No sabía que necesitaba enfadarme.

Ha venido de casualidad, de andar por casa, de lo que hasta ahora pensaba que era mi realidad.

De lo que pensaba que estaba bien conmigo y con los demás, de lo que sale de dentro cuando agotas la razón.

De lo que hace reavivar una herida que tenías por olvidada, de lo que vuelve a hacer que encarnes todo tu recuerdo, lo bueno y lo malo.

De lo que canaliza la rabia por saborear un bocado amargo en lo que piensas que es tan dulce.

Del cosquilleo que nace en la garganta después de estar mucho tiempo callado, o mejor dicho, amordazado.

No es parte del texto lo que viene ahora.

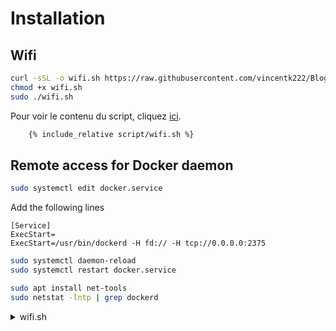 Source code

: # Installation
## Wifi

```sh
curl -sSL -o wifi.sh https://raw.githubusercontent.com/vincentk222/Blog/main/script/wifi.sh
chmod +x wifi.sh
sudo ./wifi.sh
```
Pour voir le contenu du script, cliquez [ici](https://raw.githubusercontent.com/vincentk222/Blog/main/script/wifi.sh).

```bash
    {% include_relative script/wifi.sh %}
```

## Remote access for Docker daemon

 
```sh
sudo systemctl edit docker.service
```

Add  the following lines

    [Service]
    ExecStart=
    ExecStart=/usr/bin/dockerd -H fd:// -H tcp://0.0.0.0:2375

```sh
sudo systemctl daemon-reload
sudo systemctl restart docker.service
```

```sh
sudo apt install net-tools
sudo netstat -lntp | grep dockerd
```


<details>
<summary>wifi.sh</summary>

{% include_relative script/wifi.sh %}

</details>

De lo que hace que abraces el peligro natural de la muerte y te olvides por un momento de las consecuencias.

De lo que consigue que comprendas ese peligro y te abra la puerta a vivir en paz con él.

De lo que hace que experimentes todo tu valor en cada poro de tu piel.

De lo que trae una claridad súbita que ilumina todos los senderos que quieras tomar.

Quizá no ha sido el mejor enfado ni el más convincente, pero ha sido alentador.

Que el mundo se prepare para conocerme enfadado, puesto que del enfado más torpe he experimentado la paz más sincera.